Так или иначе, все это теории. Когда Хонда снимал с полки книги, он чувствовал, что сердце его стучит, как у подростка: он явственно ощущал свое одиночество, собственную слабость, незащищенность от общества. Его будто освободили от цепей, державших тело высоко в воздухе, и он начал падать, падать без остановки, словно песок в песочных часах. В такой момент закон и общество были уже его врагами… Будь у Хонды немного храбрости и будь он не у себя в кабинете, а в уголке заросшего молодой травой парка, на окутанной мраком тропинке, куда падают пятна света человеческого жилья, он, может быть, стал бы преступником. Вот бы посмеялись люди — из судей в адвокаты, из адвокатов в преступники — и это человек, который всю жизнь боготворил закон.
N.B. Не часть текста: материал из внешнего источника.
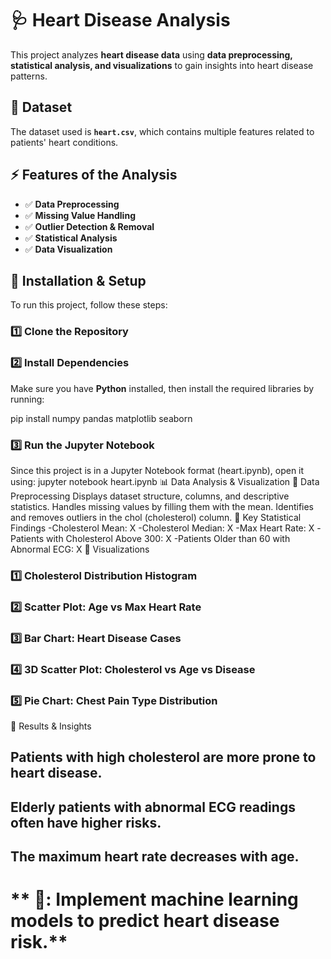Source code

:  # 🩺 **Heart Disease Analysis**  

This project analyzes **heart disease data** using **data preprocessing, statistical analysis, and visualizations** to gain insights into heart disease patterns.

## 📂 **Dataset**
The dataset used is **`heart.csv`**, which contains multiple features related to patients' heart conditions.

## ⚡ **Features of the Analysis**
- ✅ **Data Preprocessing**
- ✅ **Missing Value Handling**
- ✅ **Outlier Detection & Removal**
- ✅ **Statistical Analysis**
- ✅ **Data Visualization**

## 🔧 **Installation & Setup**  
To run this project, follow these steps:

### **1️⃣ Clone the Repository**  


### **2️⃣ Install Dependencies**  
Make sure you have **Python** installed, then install the required libraries by running:  


pip install numpy pandas matplotlib seaborn 
### **3️⃣ Run the Jupyter Notebook**
Since this project is in a Jupyter Notebook format (heart.ipynb), open it using:
jupyter notebook heart.ipynb
📊 Data Analysis & Visualization
📌 Data Preprocessing
Displays dataset structure, columns, and descriptive statistics.
Handles missing values by filling them with the mean.
Identifies and removes outliers in the chol (cholesterol) column.
📌 Key Statistical Findings
-Cholesterol Mean: X
-Cholesterol Median: X
-Max Heart Rate: X
-Patients with Cholesterol Above 300: X
-Patients Older than 60 with Abnormal ECG: X
📌 Visualizations
### **1️⃣ Cholesterol Distribution Histogram**
### **2️⃣ Scatter Plot: Age vs Max Heart Rate**
### **3️⃣ Bar Chart: Heart Disease Cases**
### **4️⃣ 3D Scatter Plot: Cholesterol vs Age vs Disease**
### **5️⃣ Pie Chart: Chest Pain Type Distribution**

🏁 Results & Insights
## **Patients with high cholesterol are more prone to heart disease.**
## **Elderly patients with abnormal ECG readings often have higher risks.**
## **The maximum heart rate decreases with age.**
# ** 📢: Implement machine learning models to predict heart disease risk.**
В стене за книгами была просверлена маленькая дырочка. Грудь неожиданно наполнило острое ощущение детства, вспыхнули яркие искры воспоминаний о немногих тайных наслаждениях отрочества. Прикосновение воротника стеганого кимоно из синего бархата и впитавшийся в него запах уборной, впервые обнаруженное в словаре непристойное слово — он снова переживал все это. Он вдруг обнаружил среди своих возвышенных воспоминаний о Киёаки какие-то мелкие смешные картинки. И это было единственное, что связывало во мраке девятнадцатилетнего Киёаки и пятидесятивосьмилетнего Хонду. Если закрыть глаза, то можно было вообразить, будто в темноте книжной полки летают, словно облако москитов, развеянные частички плоти.

В комнате для гостей, расположенной по соседству, ночевали Макико и госпожа Цубакихара, в той, что напротив, — Иманиси. Однако какое-то время назад обнаружились явные признаки того, что обитатели этих комнат общаются — слышны были звуки осторожно открываемых дверей, шепот, будто кто-то приглушенным голосом отдавал команды. На время все стихло, потом повторилось снова. Что-то скользило в самую глубину ночи — так скользят под уклон фишки из слоновой кости.

Последнее можно было себе представить. Но то, что Хонда увидел, представить было никак нельзя.